Reproduce the listing in full. Omit the pictures.

#### RECORD SET

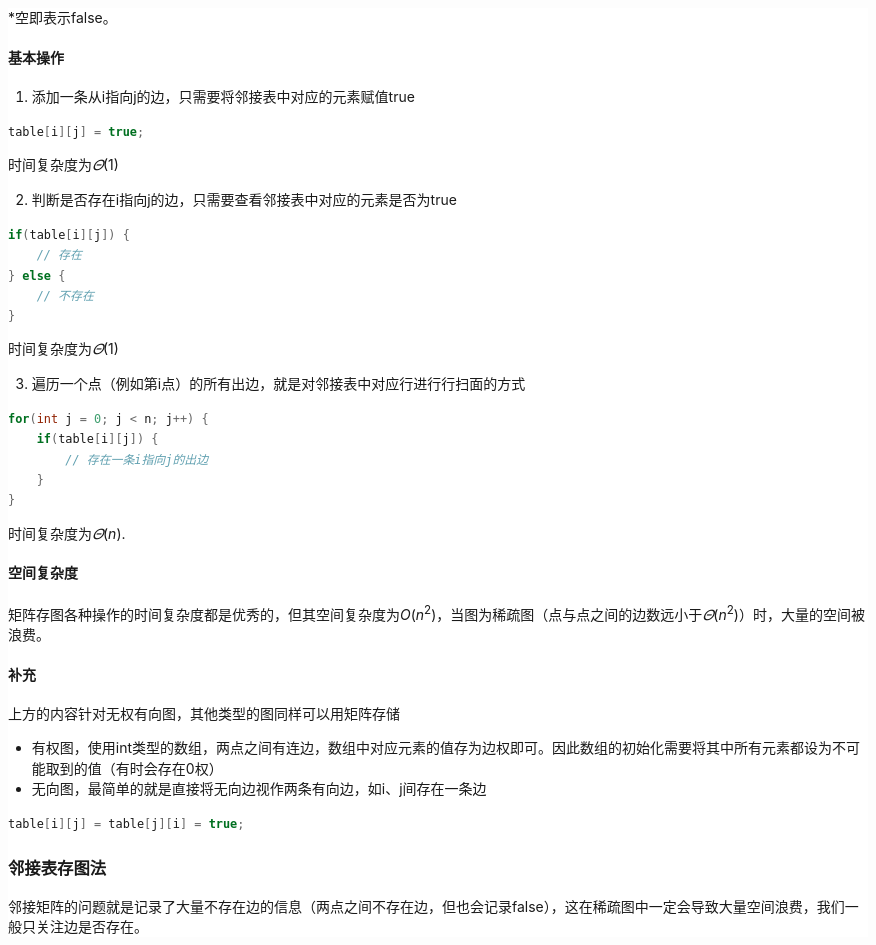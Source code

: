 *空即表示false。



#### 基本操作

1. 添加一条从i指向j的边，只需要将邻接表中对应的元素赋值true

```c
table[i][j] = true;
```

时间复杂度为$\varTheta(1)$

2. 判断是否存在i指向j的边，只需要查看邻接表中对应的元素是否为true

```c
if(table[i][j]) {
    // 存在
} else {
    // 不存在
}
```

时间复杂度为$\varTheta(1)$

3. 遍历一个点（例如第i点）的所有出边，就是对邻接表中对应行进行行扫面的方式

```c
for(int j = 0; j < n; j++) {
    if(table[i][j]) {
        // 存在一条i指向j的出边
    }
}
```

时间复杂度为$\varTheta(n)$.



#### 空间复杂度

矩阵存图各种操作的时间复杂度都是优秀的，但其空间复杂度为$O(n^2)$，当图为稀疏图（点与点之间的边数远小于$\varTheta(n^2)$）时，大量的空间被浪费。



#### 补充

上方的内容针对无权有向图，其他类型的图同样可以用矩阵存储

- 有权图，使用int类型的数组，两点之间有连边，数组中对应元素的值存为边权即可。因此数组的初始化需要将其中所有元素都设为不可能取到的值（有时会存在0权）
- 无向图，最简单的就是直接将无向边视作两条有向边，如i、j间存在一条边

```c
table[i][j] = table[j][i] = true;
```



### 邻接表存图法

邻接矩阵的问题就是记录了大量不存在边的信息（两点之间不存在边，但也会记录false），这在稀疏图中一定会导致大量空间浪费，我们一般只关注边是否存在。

########

TASK RESULT >>
Source code

: *空即表示false。



#### 基本操作

1. 添加一条从i指向j的边，只需要将邻接表中对应的元素赋值true

```c
table[i][j] = true;
```

时间复杂度为$\varTheta(1)$

2. 判断是否存在i指向j的边，只需要查看邻接表中对应的元素是否为true

```c
if(table[i][j]) {
    // 存在
} else {
    // 不存在
}
```

时间复杂度为$\varTheta(1)$

3. 遍历一个点（例如第i点）的所有出边，就是对邻接表中对应行进行行扫面的方式

```c
for(int j = 0; j < n; j++) {
    if(table[i][j]) {
        // 存在一条i指向j的出边
    }
}
```

时间复杂度为$\varTheta(n)$.



#### 空间复杂度

矩阵存图各种操作的时间复杂度都是优秀的，但其空间复杂度为$O(n^2)$，当图为稀疏图（点与点之间的边数远小于$\varTheta(n^2)$）时，大量的空间被浪费。



#### 补充

上方的内容针对无权有向图，其他类型的图同样可以用矩阵存储

- 有权图，使用int类型的数组，两点之间有连边，数组中对应元素的值存为边权即可。因此数组的初始化需要将其中所有元素都设为不可能取到的值（有时会存在0权）
- 无向图，最简单的就是直接将无向边视作两条有向边，如i、j间存在一条边

```c
table[i][j] = table[j][i] = true;
```



### 邻接表存图法

邻接矩阵的问题就是记录了大量不存在边的信息（两点之间不存在边，但也会记录false），这在稀疏图中一定会导致大量空间浪费，我们一般只关注边是否存在。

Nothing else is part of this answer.